Gustave Caillebotte was a lifelong gardener, but his interest in the subject of floral still life doesn’t come about until the 1880s. I particularly love his still life of food which includes ‘Calf In A Butcher’s Shop’ and ‘Langouste à la Parisienne’. This man wasn’t a poor artist, in fact, he bought most of the works of his Impressionist contemporaries, and most of his work stayed with him and was passed down through his family. He stopped exhibiting at 34 and it wasn’t until after his death, twelve years later, that a retrospective of his works, organised. In the 1950’s his family started to sell his work and Museums bought big. It took one hundred years for Caillebotte to become a star. Like most of the artists on show, he cultivated flowers to paint and his Garden at Petit-Gennevilliers, a small town on the river, north-west of Paris, is the subject of one such show-stopper. Dahlias: The Garden at Petit-Genevilliers bursts full of colour but is also a nod to his vast knowledge of horticulture. The domed building in the background is a large greenhouse, rarely seen outside of botanical seats of learning, and used to cultivate the plants he intends to bed and then paint. His love of dahlias, which were hugely popular in France at the time, included imported and cultivated Cactus Dahlias from Mexico.
Monet’s loose and informal planting was inspired by many garden designers including Jekyll and Robinson. Then there’s paintings of his waterlily garden which was Asian and Oriental filled with bamboo and weeping willows. His paintings are not only a record of his artistic talent but a record of the work of a gardener with an exhaustive knowledge of plants and horticulture. As you wend your way to the exit you’re blown away by a three-part panorama of water lilies his Agapanthus Triptych – just water, flowers, light and reflections – reunited for this exhibition. He said that his garden at Giverny was his greatest work of art. Now I’m desperate to visit.

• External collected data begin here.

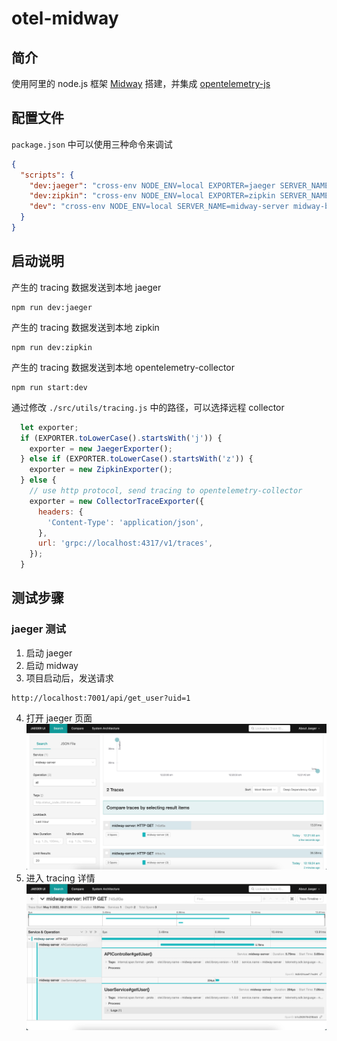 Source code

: # otel-midway

## 简介
使用阿里的 node.js 框架 [Midway](https://midwayjs.org/) 搭建，并集成
[opentelemetry-js](https://github.com/open-telemetry/opentelemetry-js)

## 配置文件
`package.json` 中可以使用三种命令来调试
```json
{
  "scripts": {
    "dev:jaeger": "cross-env NODE_ENV=local EXPORTER=jaeger SERVER_NAME=midway-server midway-bin dev --ts",
    "dev:zipkin": "cross-env NODE_ENV=local EXPORTER=zipkin SERVER_NAME=midway-server midway-bin dev --ts",
    "dev": "cross-env NODE_ENV=local SERVER_NAME=midway-server midway-bin dev --ts"
  }
}
```

## 启动说明
产生的 tracing 数据发送到本地 jaeger
```shell
npm run dev:jaeger
```

产生的 tracing 数据发送到本地 zipkin
```shell
npm run dev:zipkin
```

产生的 tracing 数据发送到本地 opentelemetry-collector
```shell
npm run start:dev
```

通过修改 `./src/utils/tracing.js` 中的路径，可以选择远程 collector
```javascript
  let exporter;
  if (EXPORTER.toLowerCase().startsWith('j')) {
    exporter = new JaegerExporter();
  } else if (EXPORTER.toLowerCase().startsWith('z')) {
    exporter = new ZipkinExporter();
  } else {
    // use http protocol, send tracing to opentelemetry-collector
    exporter = new CollectorTraceExporter({
      headers: {
        'Content-Type': 'application/json',
      },
      url: 'grpc://localhost:4317/v1/traces',
    });
  }
```

## 测试步骤

### jaeger 测试
1. 启动 jaeger
2. 启动 midway
3. 项目启动后，发送请求
```http request
http://localhost:7001/api/get_user?uid=1
```
4. 打开 jaeger 页面
![search 页面](img/jaeger-1.png)
5. 进入 tracing 详情
![tracing](img/jaeger-2.png)
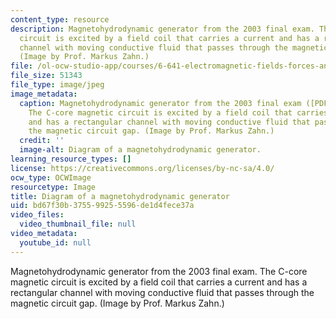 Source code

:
 ```yaml
---
content_type: resource
description: Magnetohydrodynamic generator from the 2003 final exam. The C-core magnetic
  circuit is excited by a field coil that carries a current and has a rectangular
  channel with moving conductive fluid that passes through the magnetic circuit gap.
  (Image by Prof. Markus Zahn.)
file: /ol-ocw-studio-app/courses/6-641-electromagnetic-fields-forces-and-motion-spring-2009/bd67f30b375599255596de1d4fece37a_6-641s09.jpg
file_size: 51343
file_type: image/jpeg
image_metadata:
  caption: Magnetohydrodynamic generator from the 2003 final exam ([PDF](/courses/6-641-electromagnetic-fields-forces-and-motion-spring-2009/resources/mit6_641s09_chp_final1)).
    The C-core magnetic circuit is excited by a field coil that carries a current
    and has a rectangular channel with moving conductive fluid that passes through
    the magnetic circuit gap. (Image by Prof. Markus Zahn.)
  credit: ''
  image-alt: Diagram of a magnetohydrodynamic generator.
learning_resource_types: []
license: https://creativecommons.org/licenses/by-nc-sa/4.0/
ocw_type: OCWImage
resourcetype: Image
title: Diagram of a magnetohydrodynamic generator
uid: bd67f30b-3755-9925-5596-de1d4fece37a
video_files:
  video_thumbnail_file: null
video_metadata:
  youtube_id: null
---
```

Magnetohydrodynamic generator from the 2003 final exam. The C-core magnetic circuit is excited by a field coil that carries a current and has a rectangular channel with moving conductive fluid that passes through the magnetic circuit gap. (Image by Prof. Markus Zahn.) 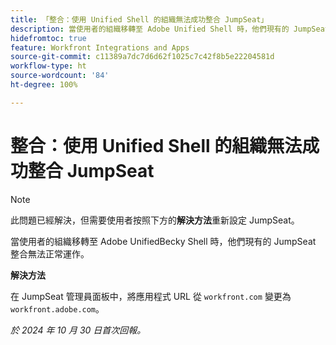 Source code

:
 ```yaml
---
title: 「整合：使用 Unified Shell 的組織無法成功整合 JumpSeat」
description: 當使用者的組織移轉至 Adobe Unified Shell 時，他們現有的 JumpSeat 整合無法正常運作。
hidefromtoc: true
feature: Workfront Integrations and Apps
source-git-commit: c11389a7dc7d6d62f1025c7c42f8b5e22204581d
workflow-type: ht
source-wordcount: '84'
ht-degree: 100%

---
```


# 整合：使用 Unified Shell 的組織無法成功整合 JumpSeat

>[!NOTE]
>
>此問題已經解決，但需要使用者按照下方的&#x200B;**解決方法**&#x200B;重新設定 JumpSeat。

當使用者的組織移轉至 Adobe UnifiedBecky Shell 時，他們現有的 JumpSeat 整合無法正常運作。

**解決方法**

在 JumpSeat 管理員面板中，將應用程式 URL 從 `workfront.com` 變更為 `workfront.adobe.com`。

_於 2024 年 10 月 30 日首次回報。_
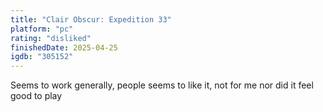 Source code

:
 ```yaml
---
title: "Clair Obscur: Expedition 33"
platform: "pc"
rating: "disliked"
finishedDate: 2025-04-25
igdb: "305152"
---
```


Seems to work generally, people seems to like it, not for me nor did it feel good to play
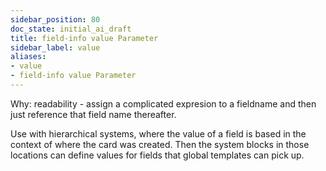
 ```yaml
---
sidebar_position: 80
doc_state: initial_ai_draft
title: field-info value Parameter
sidebar_label: value
aliases:
- value
- field-info value Parameter
---
```



Why:
readability - assign a complicated expresion to a fieldname and then just reference that field name thereafter.

Use with hierarchical systems, where the value of a field is based in the context of where the card was created. Then the system blocks in those locations can define values for fields that global templates can pick up.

As we leave, the heavens open and thankfully Le Caprice is just a few minutes away on foot, sadly though we won’t be enjoying our lunch on their exclusive Perrier-Jouët ‘Modern Mayfair Garden’ terrace.

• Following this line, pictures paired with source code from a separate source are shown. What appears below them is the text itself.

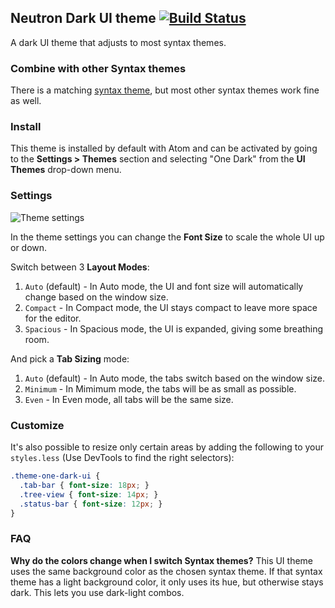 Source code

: ## Neutron Dark UI theme [![Build Status](https://travis-ci.org/atom/one-dark-ui.svg?branch=master)](https://travis-ci.org/atom/one-dark-ui)

A dark UI theme that adjusts to most syntax themes.

### Combine with other Syntax themes

There is a matching [syntax theme](https://atom.io/themes/one-dark-syntax), but most other syntax themes work fine as well.

### Install

This theme is installed by default with Atom and can be activated by going to the __Settings > Themes__ section and selecting "One Dark" from the __UI Themes__ drop-down menu.

### Settings

![Theme settings](https://cloud.githubusercontent.com/assets/378023/15923548/cb3dc7ce-2e68-11e6-8a51-10801fb483bf.png)

In the theme settings you can change the __Font Size__ to scale the whole UI up or down.

Switch between 3 __Layout Modes__:

1. `Auto` (default) - In Auto mode, the UI and font size will automatically change based on the window size.
2. `Compact` - In Compact mode, the UI stays compact to leave more space for the editor.
3. `Spacious` - In Spacious mode, the UI is expanded, giving some breathing room.

And pick a __Tab Sizing__ mode:

1. `Auto` (default) - In Auto mode, the tabs switch based on the window size.
2. `Minimum` - In Mimimum mode, the tabs will be as small as possible.
3. `Even` - In Even mode, all tabs will be the same size.

### Customize

It's also possible to resize only certain areas by adding the following to your `styles.less` (Use DevTools to find the right selectors):

```css
.theme-one-dark-ui {
  .tab-bar { font-size: 18px; }
  .tree-view { font-size: 14px; }
  .status-bar { font-size: 12px; }
}
```

### FAQ

__Why do the colors change when I switch Syntax themes?__
This UI theme uses the same background color as the chosen syntax theme. If that syntax theme has a light background color, it only uses its hue, but otherwise stays dark. This lets you use dark-light combos.
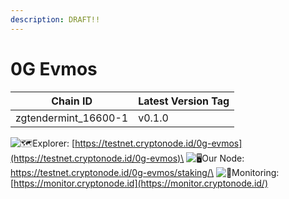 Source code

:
 ```yaml
---
description: DRAFT!!
---
```


# 0G Evmos

| Chain ID              | Latest Version Tag |
| --------------------- | ------------------ |
| zgtendermint\_16600-1 | v0.1.0             |

<img src="https://web.telegram.org/a/img-apple-64/1f5fa.png" alt="🗺️" data-size="line">Explorer: [https://testnet.cryptonode.id/0g-evmos](https://testnet.cryptonode.id/0g-evmos)\
<img src="https://web.telegram.org/a/img-apple-64/1f5a5.png" alt="🖥️" data-size="line">Our Node: https://testnet.cryptonode.id/0g-evmos/staking/\
<img src="https://web.telegram.org/a/img-apple-64/1f6a8.png" alt="🚨" data-size="line">Monitoring: [https://monitor.cryptonode.id](https://monitor.cryptonode.id/)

At 1.30pm, the restaurant is buzzing, helped by a pianist playing upbeat classics.
We are given the set menu and make our choice; there are three starters, mains and desserts, and soon the champagne follows.
A basket of white and brown bread arrives with unsalted butter-to-die-for.

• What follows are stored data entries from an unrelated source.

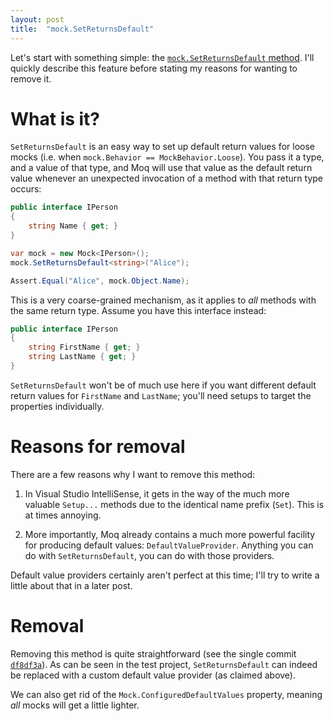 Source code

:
```yaml
---
layout: post
title:  "mock.SetReturnsDefault"
---
```


Let's start with something simple: the [`mock.SetReturnsDefault` method](https://github.com/stakx/dissecting-moq4/blob/341ec34c623fb0aba6572aa64e37104f4da2662d/src/Moq/Mock.cs#L790).
I'll quickly describe this feature before stating my reasons for wanting
to remove it.

# What is it?

`SetReturnsDefault` is an easy way to set up default return values for
loose mocks (i.e. when `mock.Behavior == MockBehavior.Loose`). You pass
it a type, and a value of that type, and Moq will use that value as the
default return value whenever an unexpected invocation of a method with
that return type occurs:

```csharp
public interface IPerson
{
    string Name { get; }
}

var mock = new Mock<IPerson>();
mock.SetReturnsDefault<string>("Alice");

Assert.Equal("Alice", mock.Object.Name);
```

This is a very coarse-grained mechanism, as it applies to _all_ methods
with the same return type. Assume you have this interface instead:

```csharp
public interface IPerson
{
    string FirstName { get; }
    string LastName { get; }
}
```

`SetReturnsDefault` won't be of much use here if you want different
default return values for `FirstName` and `LastName`; you'll need setups
to target the properties individually.

# Reasons for removal

There are a few reasons why I want to remove this method:

 1. In Visual Studio IntelliSense, it gets in the way of the much more
    valuable `Setup...` methods due to the identical name prefix (`Set`).
    This is at times annoying.

 2. More importantly, Moq already contains a much more powerful facility
    for producing default values: `DefaultValueProvider`. Anything you
    can do with `SetReturnsDefault`, you can do with those providers.

Default value providers certainly aren't perfect at this time; I'll
try to write a little about that in a later post.

# Removal

Removing this method is quite straightforward (see the single commit
[`df8df3a`](https://github.com/stakx/dissecting-moq4/commit/df8df3af7b06130d9ba8c3aa1e080653218be7b0)).
As can be seen in the test project, `SetReturnsDefault` can indeed be
replaced with a custom default value provider (as claimed above).

We can also get rid of the `Mock.ConfiguredDefaultValues` property,
meaning _all_ mocks will get a little lighter.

I choose the moules which are spectacularly good with a shallot and wild garlic sauce.
Mr has the ham hock & dandelion salad with puy lentil dressing which is another winner.
With the champagne gone, we have a glass of wine each.
I have the salmon fishcake, sautéed spinach, served with a sorrel sauce. It’s a thick round patty full of salmon and seasoned potato. Just the right amount of sauce-to-fishcake ratio and we share a bowl of salted string fries.
Mr’s generous chicken breast is moist with a char-grilled skin. Kale and matchstick cut apple form the salad with toasted pecans, drizzled with a honey mustard dressing.
The starter and main course were plenty; an additional dessert course is available from the a la carte menu.
A 12.5% service charge and cover charge £2pp, are added to the bill.
We head back out into the rain; I see they’re running another deal for the Vogue exhibition so I’ll return with the gals for that one.